(174ca) Complex Collectives: Investigating Biofilm Patterning and Ant Traffic
AIChE Annual Meeting
2024
2024 AIChE Annual Meeting
Food, Pharmaceutical & Bioengineering Division
Poster session: Bioengineering
Monday, October 28, 2024 - 3:30pm to 5:00pm
Bacteria play a significant role in human health, the environment, and industrial applications. In these environments bacteria are most often found in multispecies communities in which colonies containing different cell shapes interact closely. Recently, time-lapse microscopy has shown that these multispecies interactions can be cooperative or competitive (eLife 8:e47365), presenting dynamic and complex behaviours hypothesised to be a consequence of the shape-dependent physical and chemical interactions. However, the role of shape polydispersity in individual and collective dynamics is poorly understood. We are employing a biophysical model of variable size sphere- and rod-shaped individuals to explore how shape polydispersity influences interspecies interactions and to develop a predictive understanding of multispecies spatiotemporal patterning.

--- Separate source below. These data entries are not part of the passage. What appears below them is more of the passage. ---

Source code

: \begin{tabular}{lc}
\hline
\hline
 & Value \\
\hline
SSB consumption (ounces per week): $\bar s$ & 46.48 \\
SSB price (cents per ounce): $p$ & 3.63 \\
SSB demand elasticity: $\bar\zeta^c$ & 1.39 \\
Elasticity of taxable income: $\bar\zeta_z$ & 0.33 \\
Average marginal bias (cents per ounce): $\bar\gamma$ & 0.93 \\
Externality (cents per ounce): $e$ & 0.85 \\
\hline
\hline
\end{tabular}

Avoiding traffic jams in crowded environments is a significant challenge for collective motion across scales, from migrating herds to cellular cargo transport. Ants possess a remarkable ability to avoid typical traffic jamming patterns at high densities and instead maintain a constant bidirectional flow between their nest and a food source (eLife 8:e48945). No large-scale spatiotemporal organisation such as lane formation or oscillatory flow is seen, suggesting that there is another dynamic mechanism allowing the ants to navigate in crowds without jamming. We use detailed experimental analyses of extant data combined with agent based modelling to explore individual ant trajectories and properties that make up the collective colony movement. By quantifying spatiotemporal patterns of density, interaction rates and ant speeds, we probe the role of the type of interactions and their rates on the group as a whole as it engages in crowded traffic. This leads us to propose feedback models by which individual ants respond to their local environment over time that capture the observed efficient movement in bidirectional crowds.